The line containing "However there is" marks where to begin; quote it and every line after it through the end of the data, exactly as written.
◇ ◇ ◇ ◇ ◇
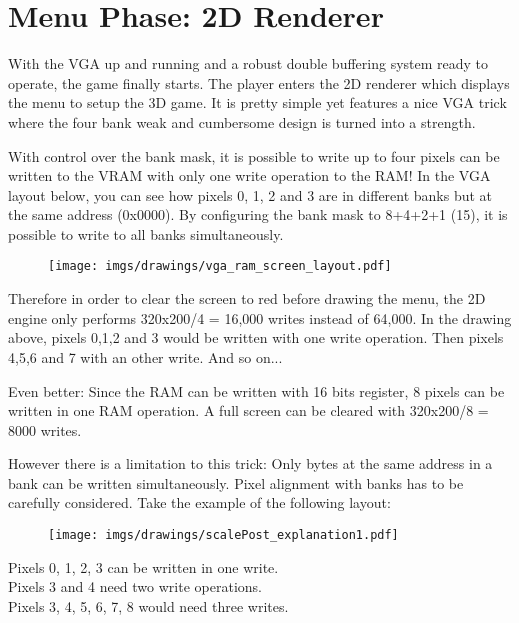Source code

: \section{Menu Phase: 2D Renderer}
With the VGA up and running and a robust double buffering system ready to operate, the game finally starts. The player enters the 2D renderer which displays the menu to setup the 3D game. It is pretty simple yet features a nice VGA trick where the four bank weak and cumbersome design is turned into a strength.
\par
\begin{figure}[H]
\centering
{}
\end{figure}
\par

With control over the bank mask, it is possible to write up to four pixels can be written to the VRAM with only one write operation to the RAM! In the VGA layout below, you can see how pixels 0, 1, 2 and 3 are in different banks but at the same address (0x0000). By configuring the bank mask to 8+4+2+1 (15), it is possible to write to all banks simultaneously.\\
\par
\begin{figure}[H]
\centering
\texttt{[image: imgs/drawings/vga\_ram\_screen\_layout.pdf]}
\end{figure}

\par
Therefore in order to clear the screen to red before drawing the menu, the 2D engine only performs 320x200/4 = 16,000 writes instead of 64,000. In the drawing above, pixels 0,1,2 and 3 would be written with one write operation. Then pixels 4,5,6 and 7 with an other write. And so on...\\
\par
Even better: Since the RAM can be written with 16 bits register, 8 pixels can be written in one RAM operation. A full screen can be cleared with 320x200/8 = 8000 writes.
\par
\begin{minipage}{\textwidth}

\end{minipage}
However there is a limitation to this trick: Only bytes at the same address in a bank can be written simultaneously. Pixel alignment with banks has to be carefully considered. Take the example of the following layout:\\
\par
\begin{figure}[H]
\centering
 \texttt{[image: imgs/drawings/scalePost\_explanation1.pdf]}
 \end{figure}
Pixels 0, 1, 2, 3 can be written in one write.\\
Pixels 3 and 4 need two write operations.\\
Pixels 3, 4, 5, 6, 7, 8 would need three writes.\\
◇ ◇ ◇ ◇ ◇
→ PROBLEM SOLUTION
However there is a limitation to this trick: Only bytes at the same address in a bank can be written simultaneously. Pixel alignment with banks has to be carefully considered. Take the example of the following layout:\\
\par
\begin{figure}[H]
\centering
 \texttt{[image: imgs/drawings/scalePost\_explanation1.pdf]}
 \end{figure}
Pixels 0, 1, 2, 3 can be written in one write.\\
Pixels 3 and 4 need two write operations.\\
Pixels 3, 4, 5, 6, 7, 8 would need three writes.\\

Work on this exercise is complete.